If the number of inches were 2100, that would convert to 5334cm: 2099, 5333 and 7433 are all prime.

So the distance is 2100 inches or 5334 cm.

This is the only possible distance under 200m as the next set of numbers that fit the criteria are: 9000 inches (22860cm).

Let √x=c

Let √y=d

The two given equations become:

c^2d+cd^2=14

c^3+d^3=22

If you cube (c+d), you will get an expression purely based on the two above equations:

(c+d)^3 = c^3+d^3+3c^2d+3cd^2

(c+d)^3 = 22 + 14*3

(c+d)^3 = 64

(c+d) = 4

Since the first equation can also be written as cd(c+d) = 14,

cd = 14/4 = 3.5

If you square (c+d) you get:

(c+d)^2 = c^2 + d^2 + 2cd

But c^2 = x and d^2 = y, and we know (c+d) and cd, so therefore we can rearrange to:

(x+y) = (c+d)^2 - 2cd = 16 - 7

(x+y) = 9

5623109 = 23 x 41 x 67 x 89

There are in total 12 ways of combining four two-digit primes with no digits in common, but only one of the twelve products contains no repeating digits.
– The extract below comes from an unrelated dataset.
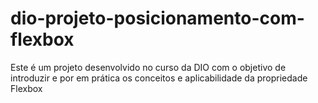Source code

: # dio-projeto-posicionamento-com-flexbox
Este é um projeto desenvolvido no curso da DIO com o objetivo de introduzir e por em prática os conceitos e aplicabilidade da propriedade Flexbox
This is how you can reduce the number of possible arrangements to just twelve (which can then be easily checked to see if the product contains no repeated digits), just with a little logic:

Once we are past single digit primes, all primes must end in 1, 3, 7, or 9. Since we are after four primes with no repeated digits, they must end in these four digits, and therefore they cannot start with those four digits. They also cannot start with a 0 as they wouldn’t be two-digit numbers, so the start numbers must be four of the following five: 2,4,5,6,8. Since the primes starting with 2,5,8 all end in 3 or 9, only two of those three start numbers will be used, and the 3 and 9 will also come from those. Therefore 4 and 6 must be in any selection, and must be followed by 1 and 7.

In summary, two of the numbers must start with 2,5,8 and end with 3,9 (6 possibilities), and two must start with 4,6 and end with 1,7 (2 possibilities). Overall there are therefore 6x2= 12 possibilities.